Specifications

Network Requirements and Preparation
Planning and Installation Guide 923
With a TCP SYN flood, a stream of TCP SYN packets is sent to the receiving device
(often the firewall). The finite memory and size of the TCP entry tables can be overrun
by spurious SYN packets, preventing any real users from making a TCP connection
required for HTTP communications.
An ICMP flood attack also floods a device, by streaming ICMP echo packets at a
recipient destination. This flood of packets requires the device to process and respond
to these pings, burning precious resources and preventing other traffic from being
serviced. By examining the site’s traffic patterns, advanced firewalls can apply logical
rules that prevent the device from trying to keep up with the denial-of-service attack
traffic. They also prevent this traffic from reaching the valuable web, application, and
database servers that create your Internet presence and service your customers.
By using firewalls in conjunction with the DMZ design technique, many businesses and
service providers are striving to present as much information without permitting
unwanted access to the corporate resources.
One way to keep your mission-critical resources as private as possible, while still
allowing for a strong Internet presence, is to use Network Address Translation (NAT).
NAT offers the outside world one, or a few, IP addresses. This allows a manager to set
up whatever internal IP addressing scheme may be required by corporate policies and
business needs. An internal resource’s IP address (source IP) is changed as it passes
through the NAT function to one of the “outside” IP addresses. Thus, the external
world does not know any of the enterprise’s internal IP addresses. Only the NAT device
presents an IP address that is known, and used by external devices. The NAT device
keeps track of these conversations and performs the IP address translation as needed.

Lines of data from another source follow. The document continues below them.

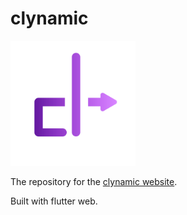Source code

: # clynamic

<a href="https://clynamic.net/">
    <img src="assets/logo.png" width="200" />
</a>

The repository for the [clynamic website](https://clynamic.net/).

Built with flutter web.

Extending the private network of the corporate LAN to remote sites via VPN is a
proven method of deploying a ShoreTel 6.1 system across multiple sites. All IP
telephony endpoints (such as ShoreWare server(s), ShoreGear switches, and IP
telephones) should participate in the same private network, with firewalls between
ShoreTel equipment and the public Internet. If needed, you can elect to open access to
the ShoreWare server(s) to access ShoreWare Director via HTTP, using the same
precautions you would when exposing any critical server’s web services to the public
network.
NOTE Configuring firewalls to function correctly with VoIP traffic is very difficult.
ShoreTel does not recommend deploying ShoreTel equipment across firewalls.